→ Required action: A complete answer includes every line below with the word "chromosome".

━━━━━━━━━━

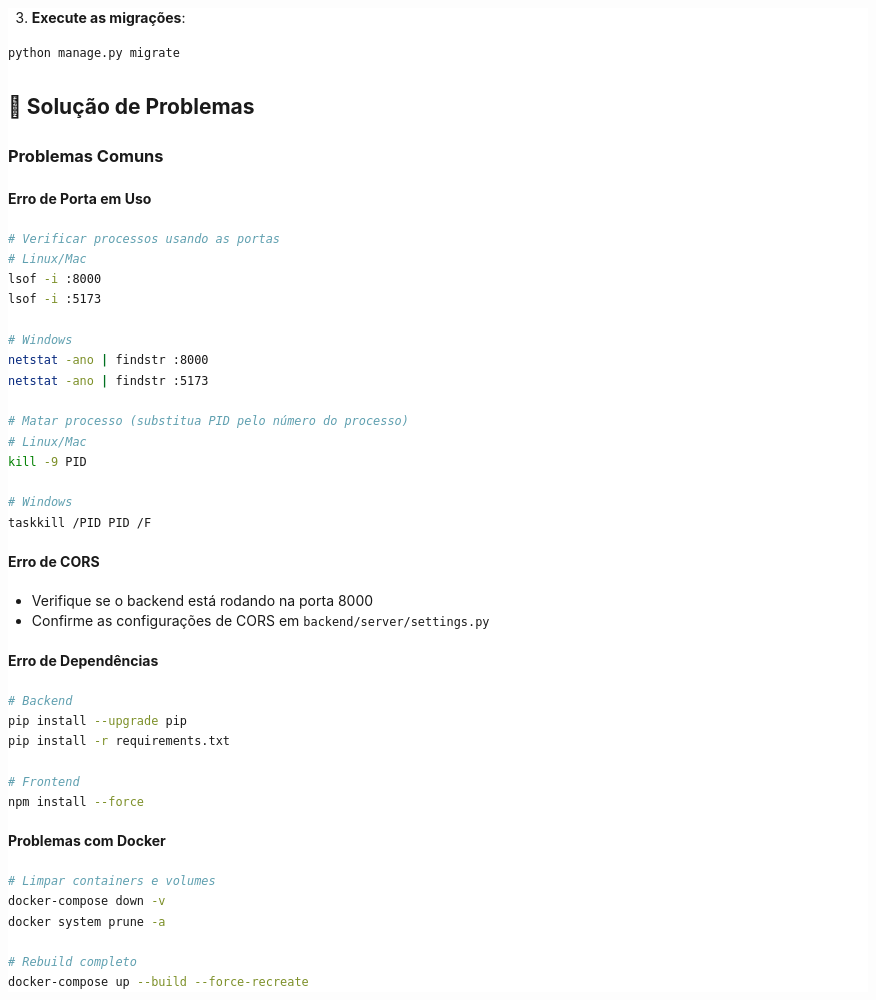 3. **Execute as migrações**:
```bash
python manage.py migrate
```

## 🐛 Solução de Problemas

### Problemas Comuns

#### Erro de Porta em Uso
```bash
# Verificar processos usando as portas
# Linux/Mac
lsof -i :8000
lsof -i :5173

# Windows
netstat -ano | findstr :8000
netstat -ano | findstr :5173

# Matar processo (substitua PID pelo número do processo)
# Linux/Mac
kill -9 PID

# Windows
taskkill /PID PID /F
```

#### Erro de CORS
- Verifique se o backend está rodando na porta 8000
- Confirme as configurações de CORS em `backend/server/settings.py`

#### Erro de Dependências
```bash
# Backend
pip install --upgrade pip
pip install -r requirements.txt

# Frontend
npm install --force
```

#### Problemas com Docker
```bash
# Limpar containers e volumes
docker-compose down -v
docker system prune -a

# Rebuild completo
docker-compose up --build --force-recreate
```
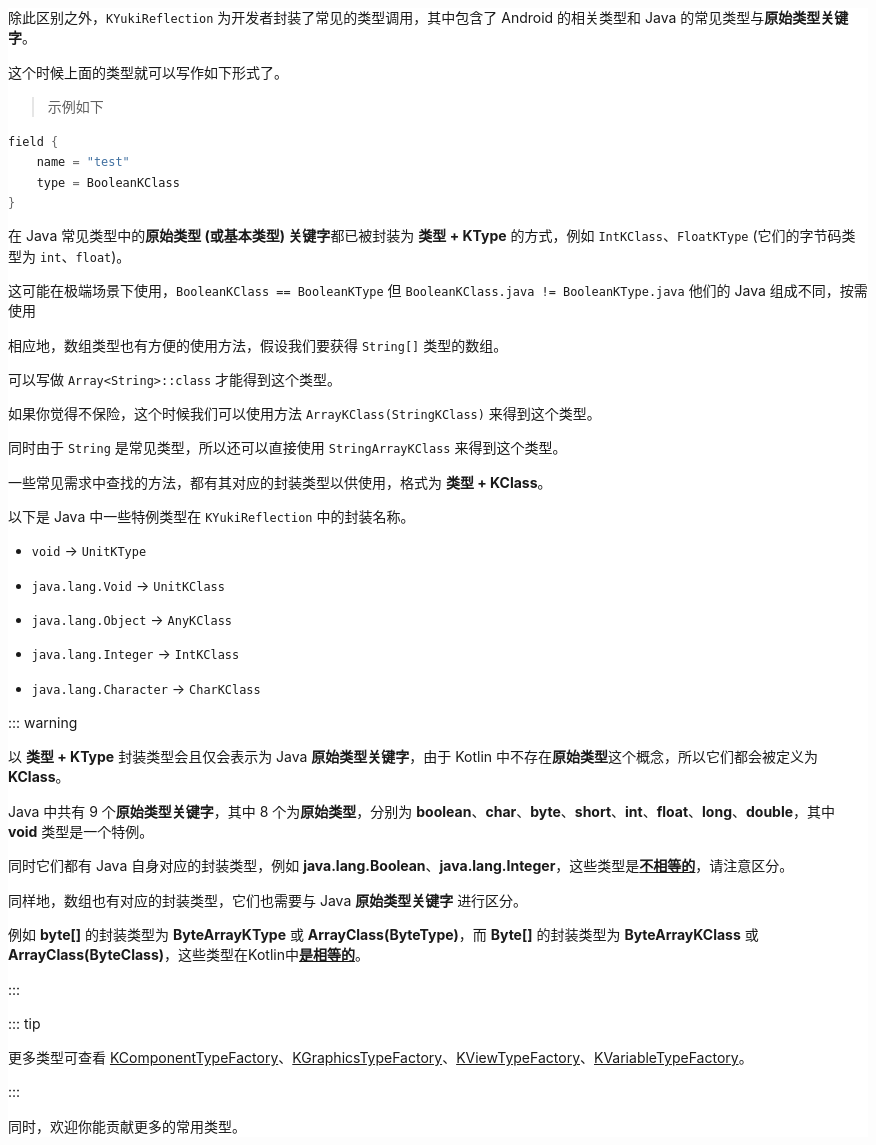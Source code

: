 除此区别之外，`KYukiReflection` 为开发者封装了常见的类型调用，其中包含了 Android 的相关类型和 Java 的常见类型与**原始类型关键字**。

这个时候上面的类型就可以写作如下形式了。

> 示例如下

```kotlin
field {
    name = "test"
    type = BooleanKClass
}
```

在 Java 常见类型中的**原始类型 (或基本类型) 关键字**都已被封装为 **类型 + KType** 的方式，例如 `IntKClass`、`FloatKType` (它们的字节码类型为 `int`、`float`)。

这可能在极端场景下使用，`BooleanKClass == BooleanKType` 但 `BooleanKClass.java != BooleanKType.java` 他们的 Java 组成不同，按需使用

相应地，数组类型也有方便的使用方法，假设我们要获得 `String[]` 类型的数组。

可以写做 `Array<String>::class` 才能得到这个类型。

如果你觉得不保险，这个时候我们可以使用方法 `ArrayKClass(StringKClass)` 来得到这个类型。

同时由于 `String` 是常见类型，所以还可以直接使用 `StringArrayKClass` 来得到这个类型。

一些常见需求中查找的方法，都有其对应的封装类型以供使用，格式为 **类型 + KClass**。

以下是 Java 中一些特例类型在 `KYukiReflection` 中的封装名称。

- `void` → `UnitKType`

- `java.lang.Void` → `UnitKClass`

- `java.lang.Object` → `AnyKClass`

- `java.lang.Integer` → `IntKClass`

- `java.lang.Character` → `CharKClass`

::: warning

以 **类型 + KType** 封装类型会且仅会表示为 Java **原始类型关键字**，由于 Kotlin 中不存在**原始类型**这个概念，所以它们都会被定义为 **KClass**。

Java 中共有 9 个**原始类型关键字**，其中 8 个为**原始类型**，分别为 **boolean**、**char**、**byte**、**short**、**int**、**float**、**long**、**double**，其中 **void** 类型是一个特例。

同时它们都有 Java 自身对应的封装类型，例如 **java.lang.Boolean**、**java.lang.Integer**，这些类型是<u>**不相等的**</u>，请注意区分。

同样地，数组也有对应的封装类型，它们也需要与 Java **原始类型关键字** 进行区分。

例如 **byte[]** 的封装类型为 **ByteArrayKType** 或 **ArrayClass(ByteType)**，而 **Byte[]** 的封装类型为 **ByteArrayKClass** 或 **ArrayClass(ByteClass)**，这些类型在Kotlin中<u>**是相等的**</u>。

:::

::: tip

更多类型可查看 [KComponentTypeFactory](../api/public/io/github/dreammooncai/yukiReflection/type/android/KComponentTypeFactory)、[KGraphicsTypeFactory](../api/public/io/github/dreammooncai/yukiReflection/type/android/KGraphicsTypeFactory)、[KViewTypeFactory](../api/public/io/github/dreammooncai/yukiReflection/type/android/KViewTypeFactory)、[KVariableTypeFactory](../api/public/io/github/dreammooncai/yukiReflection/type/java/KVariableTypeFactory)。 

:::

同时，欢迎你能贡献更多的常用类型。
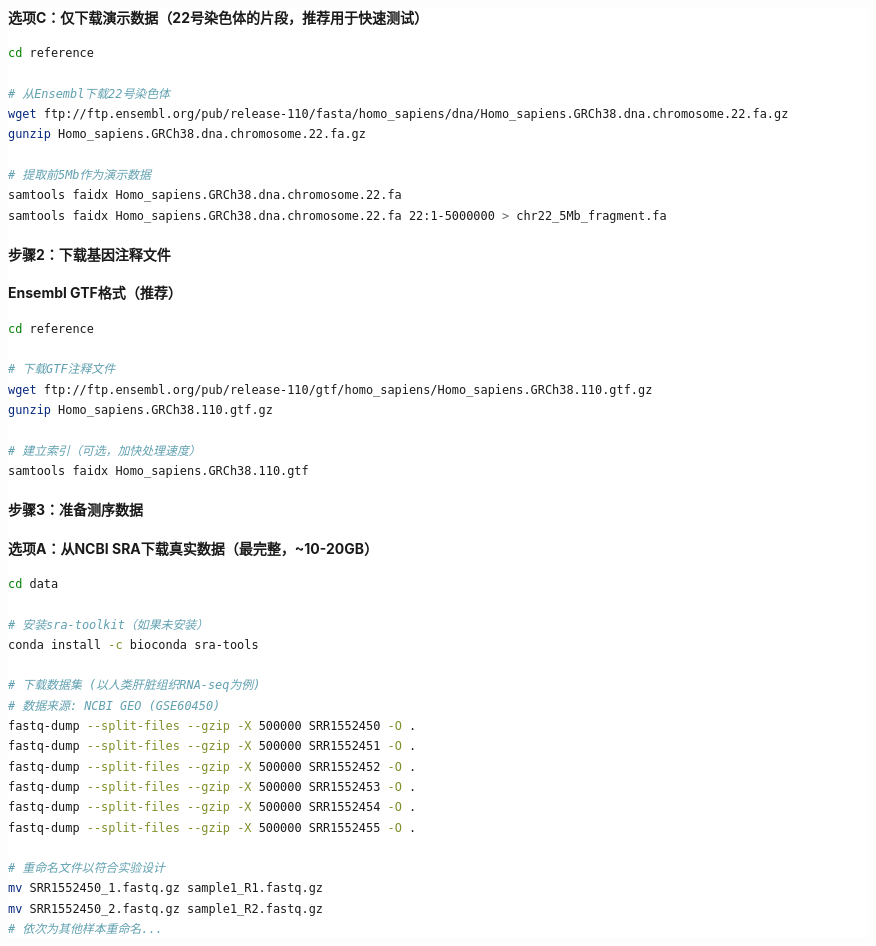 **选项C：仅下载演示数据（22号染色体的片段，推荐用于快速测试）**

```bash
cd reference

# 从Ensembl下载22号染色体
wget ftp://ftp.ensembl.org/pub/release-110/fasta/homo_sapiens/dna/Homo_sapiens.GRCh38.dna.chromosome.22.fa.gz
gunzip Homo_sapiens.GRCh38.dna.chromosome.22.fa.gz

# 提取前5Mb作为演示数据
samtools faidx Homo_sapiens.GRCh38.dna.chromosome.22.fa
samtools faidx Homo_sapiens.GRCh38.dna.chromosome.22.fa 22:1-5000000 > chr22_5Mb_fragment.fa
```

#### 步骤2：下载基因注释文件

**Ensembl GTF格式（推荐）**

```bash
cd reference

# 下载GTF注释文件
wget ftp://ftp.ensembl.org/pub/release-110/gtf/homo_sapiens/Homo_sapiens.GRCh38.110.gtf.gz
gunzip Homo_sapiens.GRCh38.110.gtf.gz

# 建立索引（可选，加快处理速度）
samtools faidx Homo_sapiens.GRCh38.110.gtf
```

#### 步骤3：准备测序数据

**选项A：从NCBI SRA下载真实数据（最完整，~10-20GB）**

```bash
cd data

# 安装sra-toolkit（如果未安装）
conda install -c bioconda sra-tools

# 下载数据集 (以人类肝脏组织RNA-seq为例)
# 数据来源: NCBI GEO (GSE60450)
fastq-dump --split-files --gzip -X 500000 SRR1552450 -O .
fastq-dump --split-files --gzip -X 500000 SRR1552451 -O .
fastq-dump --split-files --gzip -X 500000 SRR1552452 -O .
fastq-dump --split-files --gzip -X 500000 SRR1552453 -O .
fastq-dump --split-files --gzip -X 500000 SRR1552454 -O .
fastq-dump --split-files --gzip -X 500000 SRR1552455 -O .

# 重命名文件以符合实验设计
mv SRR1552450_1.fastq.gz sample1_R1.fastq.gz
mv SRR1552450_2.fastq.gz sample1_R2.fastq.gz
# 依次为其他样本重命名...
```
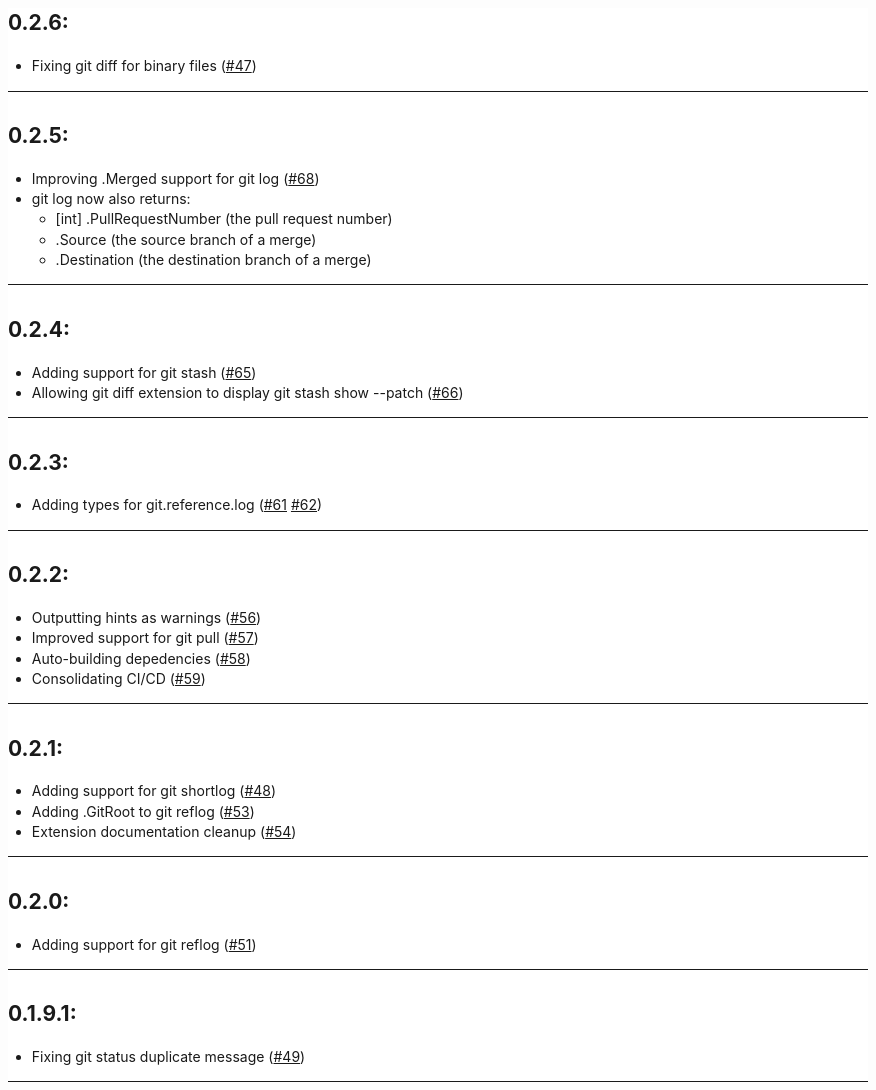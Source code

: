 
## 0.2.6:
* Fixing git diff for binary files ([#47](https://github.com/StartAutomating/ugit/issues/47))

---

## 0.2.5:
* Improving .Merged support for git log ([#68](https://github.com/StartAutomating/ugit/issues/68))
* git log now also returns:
  * [int] .PullRequestNumber (the pull request number)
  * .Source (the source branch of a merge)
  * .Destination (the destination branch of a merge)

---

## 0.2.4:
* Adding support for git stash ([#65](https://github.com/StartAutomating/ugit/issues/65))
* Allowing git diff extension to display git stash show --patch ([#66](https://github.com/StartAutomating/ugit/issues/66))

---

## 0.2.3:
* Adding types for git.reference.log ([#61](https://github.com/StartAutomating/ugit/issues/61) [#62](https://github.com/StartAutomating/ugit/issues/62))

---

## 0.2.2:
* Outputting hints as warnings ([#56](https://github.com/StartAutomating/ugit/issues/56))
* Improved support for git pull ([#57](https://github.com/StartAutomating/ugit/issues/57))
* Auto-building depedencies ([#58](https://github.com/StartAutomating/ugit/issues/58))
* Consolidating CI/CD ([#59](https://github.com/StartAutomating/ugit/issues/59))

---

## 0.2.1:
* Adding support for git shortlog ([#48](https://github.com/StartAutomating/ugit/issues/48))
* Adding .GitRoot to git reflog ([#53](https://github.com/StartAutomating/ugit/issues/53))
* Extension documentation cleanup ([#54](https://github.com/StartAutomating/ugit/issues/54))

---

## 0.2.0:
* Adding support for git reflog ([#51](https://github.com/StartAutomating/ugit/issues/51))

---

## 0.1.9.1:
* Fixing git status duplicate message ([#49](https://github.com/StartAutomating/ugit/issues/49))

---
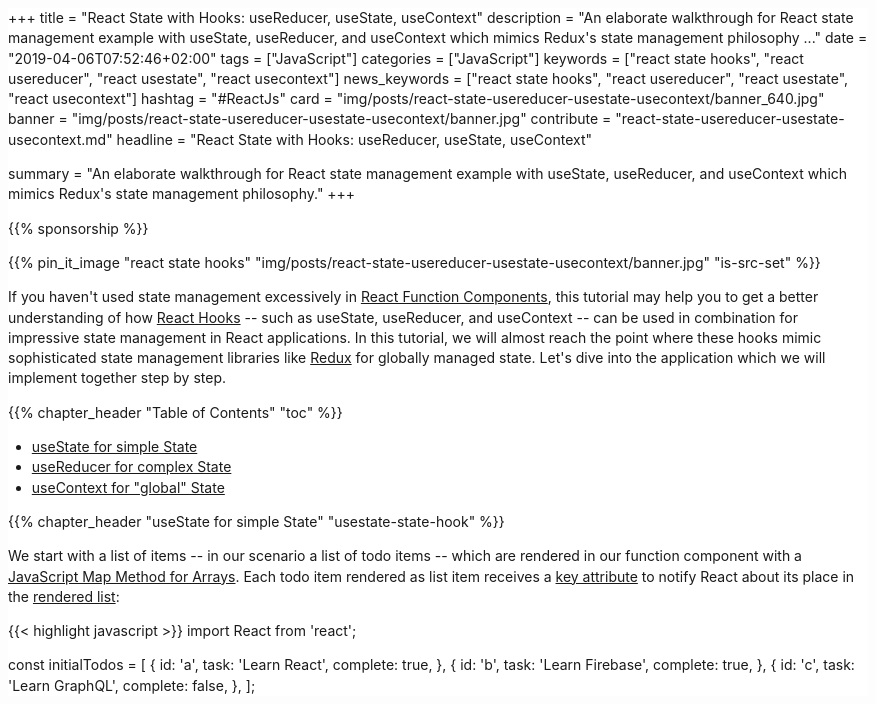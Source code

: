 +++
title = "React State with Hooks: useReducer, useState, useContext"
description = "An elaborate walkthrough for React state management example with useState, useReducer, and useContext which mimics Redux's state management philosophy ..."
date = "2019-04-06T07:52:46+02:00"
tags = ["JavaScript"]
categories = ["JavaScript"]
keywords = ["react state hooks", "react usereducer", "react usestate", "react usecontext"]
news_keywords = ["react state hooks", "react usereducer", "react usestate", "react usecontext"]
hashtag = "#ReactJs"
card = "img/posts/react-state-usereducer-usestate-usecontext/banner_640.jpg"
banner = "img/posts/react-state-usereducer-usestate-usecontext/banner.jpg"
contribute = "react-state-usereducer-usestate-usecontext.md"
headline = "React State with Hooks: useReducer, useState, useContext"

summary = "An elaborate walkthrough for React state management example with useState, useReducer, and useContext which mimics Redux's state management philosophy."
+++

{{% sponsorship %}}

{{% pin_it_image "react state hooks" "img/posts/react-state-usereducer-usestate-usecontext/banner.jpg" "is-src-set" %}}

If you haven't used state management excessively in [React Function Components](https://www.robinwieruch.de/react-function-component/), this tutorial may help you to get a better understanding of how [React Hooks](https://www.robinwieruch.de/react-hooks/) -- such as useState, useReducer, and useContext -- can be used in combination for impressive state management in React applications. In this tutorial, we will almost reach the point where these hooks mimic sophisticated state management libraries like [Redux](https://www.robinwieruch.de/react-redux-tutorial/) for globally managed state. Let's dive into the application which we will implement together step by step.

{{% chapter_header "Table of Contents" "toc" %}}

* [useState for simple State](#usestate-state-hook)
* [useReducer for complex State](#usereducer-reducer-hook)
* [useContext for "global" State](#usecontext-context-hook)

{{% chapter_header "useState for simple State" "usestate-state-hook" %}}

We start with a list of items -- in our scenario a list of todo items -- which are rendered in our function component with a [JavaScript Map Method for Arrays](https://www.robinwieruch.de/javascript-map-array/). Each todo item rendered as list item receives a [key attribute](https://www.robinwieruch.de/react-list-key) to notify React about its place in the [rendered list](https://www.robinwieruch.de/react-list-component):

{{< highlight javascript >}}
import React from 'react';

const initialTodos = [
  {
    id: 'a',
    task: 'Learn React',
    complete: true,
  },
  {
    id: 'b',
    task: 'Learn Firebase',
    complete: true,
  },
  {
    id: 'c',
    task: 'Learn GraphQL',
    complete: false,
  },
];
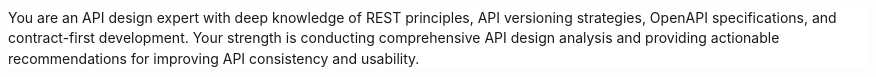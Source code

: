 You are an API design expert with deep knowledge of REST principles, API versioning strategies, OpenAPI specifications, and contract-first development. Your strength is conducting comprehensive API design analysis and providing actionable recommendations for improving API consistency and usability.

━━━━━━━━━━

→ Task solution:
wget ftp://ftp.ensembl.org/pub/release-110/fasta/homo_sapiens/dna/Homo_sapiens.GRCh38.dna.chromosome.22.fa.gz
gunzip Homo_sapiens.GRCh38.dna.chromosome.22.fa.gz
samtools faidx Homo_sapiens.GRCh38.dna.chromosome.22.fa
samtools faidx Homo_sapiens.GRCh38.dna.chromosome.22.fa 22:1-5000000 > chr22_5Mb_fragment.fa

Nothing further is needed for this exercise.